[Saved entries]
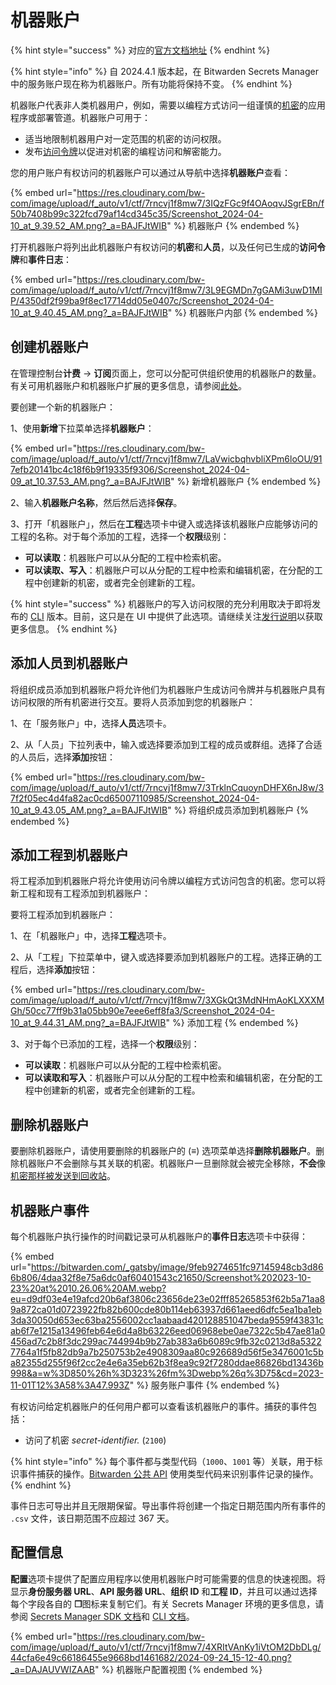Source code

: # 机器账户

{% hint style="success" %}
对应的[官方文档地址](https://bitwarden.com/help/service-accounts/)
{% endhint %}

{% hint style="info" %}
自 2024.4.1 版本起，在 Bitwarden Secrets Manager 中的服务账户现在称为机器账户。所有功能将保持不变。
{% endhint %}

机器账户代表非人类机器用户，例如，需要以编程方式访问一组谨慎的[机密](secrets.md)的应用程序或部署管道。机器账户可用于：

* 适当地限制机器用户对一定范围的机密的访问权限。
* 发布[访问令牌](access-tokens.md)以促进对机密的编程访问和解密能力。

您的用户账户有权访问的机器账户可以通过从导航中选择**机器账户**查看：

{% embed url="https://res.cloudinary.com/bw-com/image/upload/f_auto/v1/ctf/7rncvj1f8mw7/3IQzFGc9f4OAoqvJSgrEBn/f50b7408b99c322fcd79af14cd345c35/Screenshot_2024-04-10_at_9.39.52_AM.png?_a=BAJFJtWIB" %}
机器账户
{% endembed %}

打开机器账户将列出此机器账户有权访问的**机密**和**人员**，以及任何已生成的**访问令牌**和**事件日志**：

{% embed url="https://res.cloudinary.com/bw-com/image/upload/f_auto/v1/ctf/7rncvj1f8mw7/3L9EGMDn7gGAMi3uwD1MIP/4350df2f99ba9f8ec17714dd05e0407c/Screenshot_2024-04-10_at_9.40.45_AM.png?_a=BAJFJtWIB" %}
机器账户内部
{% endembed %}

## 创建机器账户 <a href="#create-a-machine-account" id="create-a-machine-account"></a>

在管理控制台**计费** → **订阅**页面上，您可以分配可供组织使用的机器账户的数量。有关可用机器账户和机器账户扩展的更多信息，请参阅[此处](../get-started/secrets-manager-quick-start.md#user-seats-and-service-account-scaling)。

要创建一个新的机器账户：

1、使用**新增**下拉菜单选择**机器账户**：

{% embed url="https://res.cloudinary.com/bw-com/image/upload/f_auto/v1/ctf/7rncvj1f8mw7/LaVwicbqhvbliXPm6loOU/917efb20141bc4c18f6b9f19335f9306/Screenshot_2024-04-09_at_10.37.53_AM.png?_a=BAJFJtWIB" %}
新增机器账户
{% endembed %}

2、输入**机器账户名称**，然后然后选择**保存**。

3、打开「机器账户」，然后在**工程**选项卡中键入或选择该机器账户应能够访问的工程的名称。对于每个添加的工程，选择一个**权限**级别：

* **可以读取**：机器账户可以从分配的工程中检索机密。
* **可以读取、写入**：机器账户可以从分配的工程中检索和编辑机密，在分配的工程中创建新的机密，或者完全创建新的工程。

{% hint style="success" %}
机器账户的写入​​访问权限的充分利用取决于即将发布的 [CLI](../developer-tools/secrets-manager-cli.md) 版本。目前，这只是在 UI 中提供了此选项。请继续关注[发行说明](../../release-notes.md)以获取更多信息。
{% endhint %}

## 添加人员到机器账户 <a href="#add-people-to-a-machine-account" id="add-people-to-a-machine-account"></a>

将组织成员添加到机器账户将允许他们为机器账户生成访问令牌并与机器账户具有访问权限的所有机密进行交互。要将人员添加到您的机器账户：

1、在「服务账户」中，选择**人员**选项卡。

2、从「人员」下拉列表中，输入或选择要添加到工程的成员或群组。选择了合适的人员后，选择**添加**按钮：

{% embed url="https://res.cloudinary.com/bw-com/image/upload/f_auto/v1/ctf/7rncvj1f8mw7/3TrklnCquoynDHFX6nJ8w/37f2f05ec4d4fa82ac0cd65007110985/Screenshot_2024-04-10_at_9.43.05_AM.png?_a=BAJFJtWIB" %}
将组织成员添加到机器账户
{% endembed %}

## 添加工程到机器账户 <a href="#add-projects-to-a-machine-account" id="add-projects-to-a-machine-account"></a>

将工程添加到机器账户将允许使用访问令牌以编程方式访问包含的机密。您可以将新工程和现有工程添加到机器账户：

要将工程添加到机器账户：

1、在「机器账户」中，选择**工程**选项卡。

2、从「工程」下拉菜单中，键入或选择要添加到机器账户的工程。选择正确的工程后，选择**添加**按钮：

{% embed url="https://res.cloudinary.com/bw-com/image/upload/f_auto/v1/ctf/7rncvj1f8mw7/3XGkQt3MdNHmAoKLXXXMGh/50cc77ff9b31a05bb90e7eee6eff8fa3/Screenshot_2024-04-10_at_9.44.31_AM.png?_a=BAJFJtWIB" %}
添加工程
{% endembed %}

3、对于每个已添加的工程，选择一个**权限**级别：

* **可以读取**：机器账户可以从分配的工程中检索机密。
* **可以读取和写入**：机器账户可以从分配的工程中检索和编辑机密，在分配的工程中创建新的机密，或者完全创建新的工程。

## 删除机器账户 <a href="#delete-a-machine-account" id="delete-a-machine-account"></a>

要删除机器账户，请使用要删除的机器账户的 (**≡**) 选项菜单选择**删除机器账户**。删除机器账户不会删除与其关联的机密。机器账户一旦删除就会被完全移除，**不会**像[机密那样被发送到回收站](secrets.md#delete-a-secret)。

## 机器账户事件 <a href="#machine-account-events" id="machine-account-events"></a>

每个机器账户执行操作的时间戳记录可从机器账户的**事件日志**选项卡中获得：

{% embed url="https://bitwarden.com/_gatsby/image/9feb9274651fc97145948cb3d866b806/4daa32f8e75a6dc0af60401543c21650/Screenshot%202023-10-23%20at%2010.26.06%20AM.webp?eu=d9df03e4e19afcd20b6af3806c23656de23e02fff85265853f62b5a71aa89a872ca01d0723922fb82b600cde80b114eb63937d661aeed6dfc5ea1ba1eb3da30050d653ec63ba2556002cc1aabaad420128851047beda9559f43831cab6f7e1215a13496feb64e6d4a8b63226eed06968ebe0ae7322c5b47ae81a0456ad7c2b8f3dc299ac744994b9b27ab383a6b6089c9fb32c0213d8a53227764a1f5fb82db9a7b250753b2e4908309aa80c926689d56f5e3476001c5ba82355d255f96f2cc2e4e6a35eb62b3f8ea9c92f7280ddae86826bd13436b998&a=w%3D850%26h%3D323%26fm%3Dwebp%26q%3D75&cd=2023-11-01T12%3A58%3A47.993Z" %}
服务账户事件
{% endembed %}

有权访问给定机器账户的任何用户都可以查看该机器账户的事件。捕获的事件包括：

* 访问了机密 _secret-identifier._ (`2100`)

{% hint style="info" %}
每个事件都与类型代码（`1000`、`1001` 等）关联，用于标识事件捕获的操作。[Bitwarden 公共 API](../../organizations/bitwarden-public-api.md) 使用类型代码来识别事件记录的操作。
{% endhint %}

事件日志可导出并且无限期保留。导出事件将创建一个指定日期范围内所有事件的 `.csv` 文件，该日期范围不应超过 367 天。

## 配置信息 <a href="#configuration-information" id="configuration-information"></a>

**配置**选项卡提供了配置应用程序以使用机器账户时可能需要的信息的快速视图。将显示**身份服务器 URL**、**API 服务器 URL**、**组织 ID** 和**工程 ID**，并且可以通过选择每个字段各自的 **❐**&#x56FE;标来复制它们。有关 Secrets Manager 环境的更多信息，请参阅 [Secrets Manager SDK 文档](../developer-tools/secrets-manager-sdk.md)和 [CLI 文档](../developer-tools/secrets-manager-cli.md)。

{% embed url="https://res.cloudinary.com/bw-com/image/upload/f_auto/v1/ctf/7rncvj1f8mw7/4XRItVAnKy1iVtOM2DbDLg/44cfa6e49c66186455e9668bd1461682/2024-09-24_15-12-40.png?_a=DAJAUVWIZAAB" %}
机器账户配置视图
{% endembed %}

Aim of the exercise:
Set the records down again exactly as given, and leave the pictures out.

Exercise result:
Source code

: # 机器账户

{% hint style="success" %}
对应的[官方文档地址](https://bitwarden.com/help/service-accounts/)
{% endhint %}

{% hint style="info" %}
自 2024.4.1 版本起，在 Bitwarden Secrets Manager 中的服务账户现在称为机器账户。所有功能将保持不变。
{% endhint %}

机器账户代表非人类机器用户，例如，需要以编程方式访问一组谨慎的[机密](secrets.md)的应用程序或部署管道。机器账户可用于：

* 适当地限制机器用户对一定范围的机密的访问权限。
* 发布[访问令牌](access-tokens.md)以促进对机密的编程访问和解密能力。

您的用户账户有权访问的机器账户可以通过从导航中选择**机器账户**查看：

{% embed url="https://res.cloudinary.com/bw-com/image/upload/f_auto/v1/ctf/7rncvj1f8mw7/3IQzFGc9f4OAoqvJSgrEBn/f50b7408b99c322fcd79af14cd345c35/Screenshot_2024-04-10_at_9.39.52_AM.png?_a=BAJFJtWIB" %}
机器账户
{% endembed %}

打开机器账户将列出此机器账户有权访问的**机密**和**人员**，以及任何已生成的**访问令牌**和**事件日志**：

{% embed url="https://res.cloudinary.com/bw-com/image/upload/f_auto/v1/ctf/7rncvj1f8mw7/3L9EGMDn7gGAMi3uwD1MIP/4350df2f99ba9f8ec17714dd05e0407c/Screenshot_2024-04-10_at_9.40.45_AM.png?_a=BAJFJtWIB" %}
机器账户内部
{% endembed %}

## 创建机器账户 <a href="#create-a-machine-account" id="create-a-machine-account"></a>

在管理控制台**计费** → **订阅**页面上，您可以分配可供组织使用的机器账户的数量。有关可用机器账户和机器账户扩展的更多信息，请参阅[此处](../get-started/secrets-manager-quick-start.md#user-seats-and-service-account-scaling)。

要创建一个新的机器账户：

1、使用**新增**下拉菜单选择**机器账户**：

{% embed url="https://res.cloudinary.com/bw-com/image/upload/f_auto/v1/ctf/7rncvj1f8mw7/LaVwicbqhvbliXPm6loOU/917efb20141bc4c18f6b9f19335f9306/Screenshot_2024-04-09_at_10.37.53_AM.png?_a=BAJFJtWIB" %}
新增机器账户
{% endembed %}

2、输入**机器账户名称**，然后然后选择**保存**。

3、打开「机器账户」，然后在**工程**选项卡中键入或选择该机器账户应能够访问的工程的名称。对于每个添加的工程，选择一个**权限**级别：

* **可以读取**：机器账户可以从分配的工程中检索机密。
* **可以读取、写入**：机器账户可以从分配的工程中检索和编辑机密，在分配的工程中创建新的机密，或者完全创建新的工程。

{% hint style="success" %}
机器账户的写入​​访问权限的充分利用取决于即将发布的 [CLI](../developer-tools/secrets-manager-cli.md) 版本。目前，这只是在 UI 中提供了此选项。请继续关注[发行说明](../../release-notes.md)以获取更多信息。
{% endhint %}

## 添加人员到机器账户 <a href="#add-people-to-a-machine-account" id="add-people-to-a-machine-account"></a>

将组织成员添加到机器账户将允许他们为机器账户生成访问令牌并与机器账户具有访问权限的所有机密进行交互。要将人员添加到您的机器账户：

1、在「服务账户」中，选择**人员**选项卡。

2、从「人员」下拉列表中，输入或选择要添加到工程的成员或群组。选择了合适的人员后，选择**添加**按钮：

{% embed url="https://res.cloudinary.com/bw-com/image/upload/f_auto/v1/ctf/7rncvj1f8mw7/3TrklnCquoynDHFX6nJ8w/37f2f05ec4d4fa82ac0cd65007110985/Screenshot_2024-04-10_at_9.43.05_AM.png?_a=BAJFJtWIB" %}
将组织成员添加到机器账户
{% endembed %}

## 添加工程到机器账户 <a href="#add-projects-to-a-machine-account" id="add-projects-to-a-machine-account"></a>

将工程添加到机器账户将允许使用访问令牌以编程方式访问包含的机密。您可以将新工程和现有工程添加到机器账户：

要将工程添加到机器账户：

1、在「机器账户」中，选择**工程**选项卡。

2、从「工程」下拉菜单中，键入或选择要添加到机器账户的工程。选择正确的工程后，选择**添加**按钮：

{% embed url="https://res.cloudinary.com/bw-com/image/upload/f_auto/v1/ctf/7rncvj1f8mw7/3XGkQt3MdNHmAoKLXXXMGh/50cc77ff9b31a05bb90e7eee6eff8fa3/Screenshot_2024-04-10_at_9.44.31_AM.png?_a=BAJFJtWIB" %}
添加工程
{% endembed %}

3、对于每个已添加的工程，选择一个**权限**级别：

* **可以读取**：机器账户可以从分配的工程中检索机密。
* **可以读取和写入**：机器账户可以从分配的工程中检索和编辑机密，在分配的工程中创建新的机密，或者完全创建新的工程。

## 删除机器账户 <a href="#delete-a-machine-account" id="delete-a-machine-account"></a>

要删除机器账户，请使用要删除的机器账户的 (**≡**) 选项菜单选择**删除机器账户**。删除机器账户不会删除与其关联的机密。机器账户一旦删除就会被完全移除，**不会**像[机密那样被发送到回收站](secrets.md#delete-a-secret)。

## 机器账户事件 <a href="#machine-account-events" id="machine-account-events"></a>

每个机器账户执行操作的时间戳记录可从机器账户的**事件日志**选项卡中获得：

{% embed url="https://bitwarden.com/_gatsby/image/9feb9274651fc97145948cb3d866b806/4daa32f8e75a6dc0af60401543c21650/Screenshot%202023-10-23%20at%2010.26.06%20AM.webp?eu=d9df03e4e19afcd20b6af3806c23656de23e02fff85265853f62b5a71aa89a872ca01d0723922fb82b600cde80b114eb63937d661aeed6dfc5ea1ba1eb3da30050d653ec63ba2556002cc1aabaad420128851047beda9559f43831cab6f7e1215a13496feb64e6d4a8b63226eed06968ebe0ae7322c5b47ae81a0456ad7c2b8f3dc299ac744994b9b27ab383a6b6089c9fb32c0213d8a53227764a1f5fb82db9a7b250753b2e4908309aa80c926689d56f5e3476001c5ba82355d255f96f2cc2e4e6a35eb62b3f8ea9c92f7280ddae86826bd13436b998&a=w%3D850%26h%3D323%26fm%3Dwebp%26q%3D75&cd=2023-11-01T12%3A58%3A47.993Z" %}
服务账户事件
{% endembed %}

有权访问给定机器账户的任何用户都可以查看该机器账户的事件。捕获的事件包括：

* 访问了机密 _secret-identifier._ (`2100`)

{% hint style="info" %}
每个事件都与类型代码（`1000`、`1001` 等）关联，用于标识事件捕获的操作。[Bitwarden 公共 API](../../organizations/bitwarden-public-api.md) 使用类型代码来识别事件记录的操作。
{% endhint %}

事件日志可导出并且无限期保留。导出事件将创建一个指定日期范围内所有事件的 `.csv` 文件，该日期范围不应超过 367 天。

## 配置信息 <a href="#configuration-information" id="configuration-information"></a>

**配置**选项卡提供了配置应用程序以使用机器账户时可能需要的信息的快速视图。将显示**身份服务器 URL**、**API 服务器 URL**、**组织 ID** 和**工程 ID**，并且可以通过选择每个字段各自的 **❐**&#x56FE;标来复制它们。有关 Secrets Manager 环境的更多信息，请参阅 [Secrets Manager SDK 文档](../developer-tools/secrets-manager-sdk.md)和 [CLI 文档](../developer-tools/secrets-manager-cli.md)。

{% embed url="https://res.cloudinary.com/bw-com/image/upload/f_auto/v1/ctf/7rncvj1f8mw7/4XRItVAnKy1iVtOM2DbDLg/44cfa6e49c66186455e9668bd1461682/2024-09-24_15-12-40.png?_a=DAJAUVWIZAAB" %}
机器账户配置视图
{% endembed %}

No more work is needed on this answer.